Another theme that appears frequently in the works on display is that of labor, of tiny workers bent steadily into tasks, the enormity of which simultaneously dwarfs and enlarges each laborer. If you were to stitch together all the clothing sewn by a garment worker, or to lay out all the walls that a house painter has ever painted, as these works seem to invite us to do, you might be struck by the endlessness of those tasks. The janitor who returns each night to make clean what will only be made dirty tomorrow; the homemaker who cooks one meal, only to do it again in a few hours. I couldn’t help but think of Hannah Arendt’s brilliant writing in her book The Human Condition while looking at these works: “It is indeed the mark of all laboring that it leaves nothing behind, that the result of its effort is almost as quickly consumed as the effort is spent. And yet this effort, despite its futility, is born of a great urgency and motivated by a more powerful drive than anything else, because life itself depends upon it.”

Feminist thinkers and labor observers have long noted the invisibility and complete lack or paltry nature of the payments that many laborers are given in our society. In the context of El Museo, it’s not a far leap to consider the ways in which Latin American labor, particularly Central American labor, has been exploited, manipulated, and discarded in this country.
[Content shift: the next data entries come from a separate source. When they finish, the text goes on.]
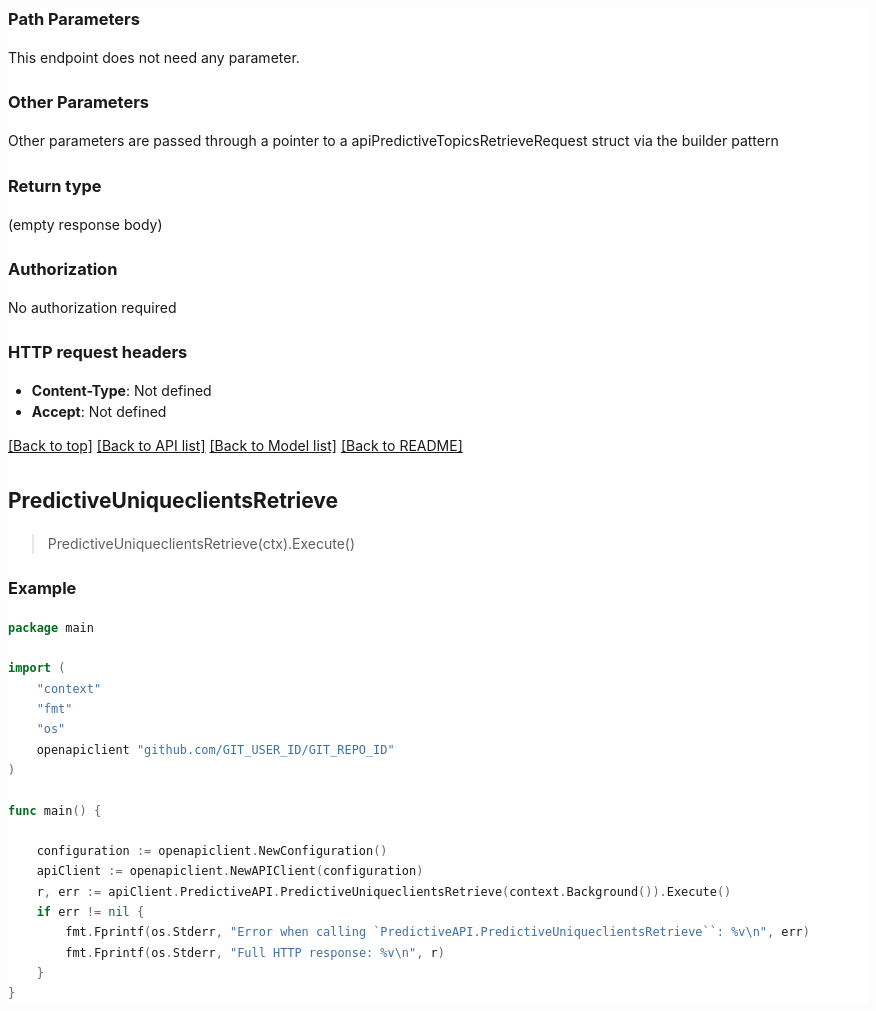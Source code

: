 ### Path Parameters

This endpoint does not need any parameter.

### Other Parameters

Other parameters are passed through a pointer to a apiPredictiveTopicsRetrieveRequest struct via the builder pattern


### Return type

 (empty response body)

### Authorization

No authorization required

### HTTP request headers

- **Content-Type**: Not defined
- **Accept**: Not defined

[[Back to top]](#) [[Back to API list]](../README.md#documentation-for-api-endpoints)
[[Back to Model list]](../README.md#documentation-for-models)
[[Back to README]](../README.md)


## PredictiveUniqueclientsRetrieve

> PredictiveUniqueclientsRetrieve(ctx).Execute()





### Example

```go
package main

import (
	"context"
	"fmt"
	"os"
	openapiclient "github.com/GIT_USER_ID/GIT_REPO_ID"
)

func main() {

	configuration := openapiclient.NewConfiguration()
	apiClient := openapiclient.NewAPIClient(configuration)
	r, err := apiClient.PredictiveAPI.PredictiveUniqueclientsRetrieve(context.Background()).Execute()
	if err != nil {
		fmt.Fprintf(os.Stderr, "Error when calling `PredictiveAPI.PredictiveUniqueclientsRetrieve``: %v\n", err)
		fmt.Fprintf(os.Stderr, "Full HTTP response: %v\n", r)
	}
}
```
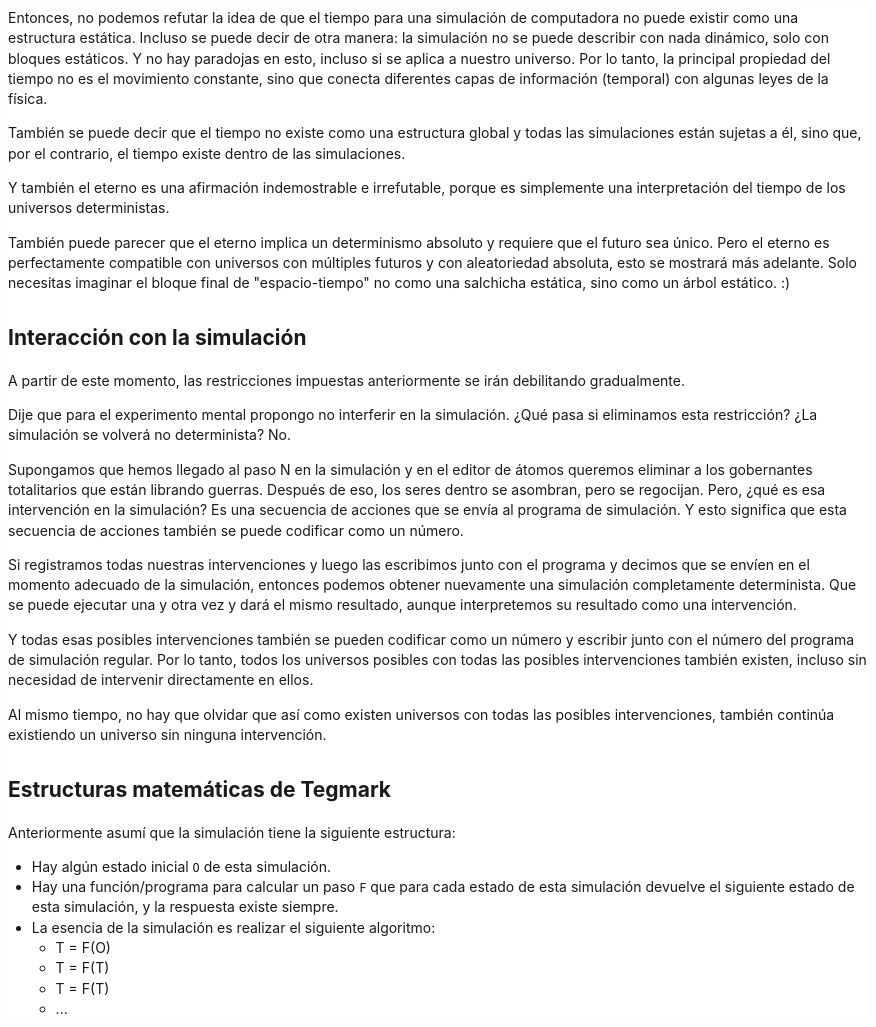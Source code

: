 Entonces, no podemos refutar la idea de que el tiempo para una simulación de computadora no puede existir como una estructura estática. Incluso se puede decir de otra manera: la simulación no se puede describir con nada dinámico, solo con bloques estáticos. Y no hay paradojas en esto, incluso si se aplica a nuestro universo. Por lo tanto, <span class="green2-bg example">la principal propiedad del tiempo no es el movimiento constante, sino que conecta diferentes capas de información (temporal) con algunas leyes de la física.</span>

También se puede decir que el tiempo no existe como una estructura global y todas las simulaciones están sujetas a él, sino que, por el contrario, el tiempo existe dentro de las simulaciones.

Y también el eterno es una afirmación indemostrable e irrefutable, porque es simplemente una interpretación del tiempo de los universos deterministas.

También puede parecer que el eterno implica un determinismo absoluto y requiere que el futuro sea único. Pero el eterno es perfectamente compatible con universos con múltiples futuros y con aleatoriedad absoluta, esto se mostrará más adelante. Solo necesitas imaginar el bloque final de "espacio-tiempo" no como una salchicha estática, sino como un árbol estático. :)

## Interacción con la simulación

<span class="orange-bg example">A partir de este momento, las restricciones impuestas anteriormente se irán debilitando gradualmente.</span>

Dije que para el experimento mental propongo no interferir en la simulación. ¿Qué pasa si eliminamos esta restricción? ¿La simulación se volverá no determinista? No.

Supongamos que hemos llegado al paso N en la simulación y en el editor de átomos queremos eliminar a los gobernantes totalitarios que están librando guerras. Después de eso, los seres dentro se asombran, pero se regocijan. Pero, ¿qué es esa intervención en la simulación? Es una secuencia de acciones que se envía al programa de simulación. Y esto significa que esta secuencia de acciones también se puede codificar como un número.

Si registramos todas nuestras intervenciones y luego las escribimos junto con el programa y decimos que se envíen en el momento adecuado de la simulación, entonces podemos obtener nuevamente una simulación completamente determinista. Que se puede ejecutar una y otra vez y dará el mismo resultado, aunque interpretemos su resultado como una intervención.

Y todas esas posibles intervenciones también se pueden codificar como un número y escribir junto con el número del programa de simulación regular. <span class="green2-bg example">Por lo tanto, todos los universos posibles con todas las posibles intervenciones también existen, incluso sin necesidad de intervenir directamente en ellos.</span>

Al mismo tiempo, no hay que olvidar que así como existen universos con todas las posibles intervenciones, también continúa existiendo un universo sin ninguna intervención.

## Estructuras matemáticas de Tegmark

Anteriormente asumí que la simulación tiene la siguiente estructura:
* Hay algún estado inicial `O` de esta simulación.
* Hay una función/programa para calcular un paso `F` que para cada estado de esta simulación devuelve el siguiente estado de esta simulación, y la respuesta existe siempre.
* La esencia de la simulación es realizar el siguiente algoritmo:
  * T = F(O)
  * T = F(T)
  * T = F(T)
  * ...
Installation view, Liliana Porter: Other Situations, El Museo del Barrio, 2018

And this is just a taste of what this relatively concise but incredibly rich show can elicit. The two digital videos that are part of the exhibit, “Actualidades / Breaking News” (2016) and “Matinee” (2009), introduce new ideas, but also revisit figures and suggestions that appear elsewhere in Porter’s work. Moving imagery is a form that works incredibly well for her. A deft sense of selection and grouping, paired with timing and soundscapes, offers a novel approach that builds new meanings. There’s tremendous fodder for thoughtful consideration, ready laughter, and recognition in these works. By calling and holding our attention on things that can easily be taken for granted, Porter quietly and with a mischievous smile, nudges us to reconsider everything we see.

Liliana Porter: Other Situations continues at El Museo del Barrio (1230 5th Ave, Manhattan) through January 27, 2019. This exhibition was curated by Humberto Moro.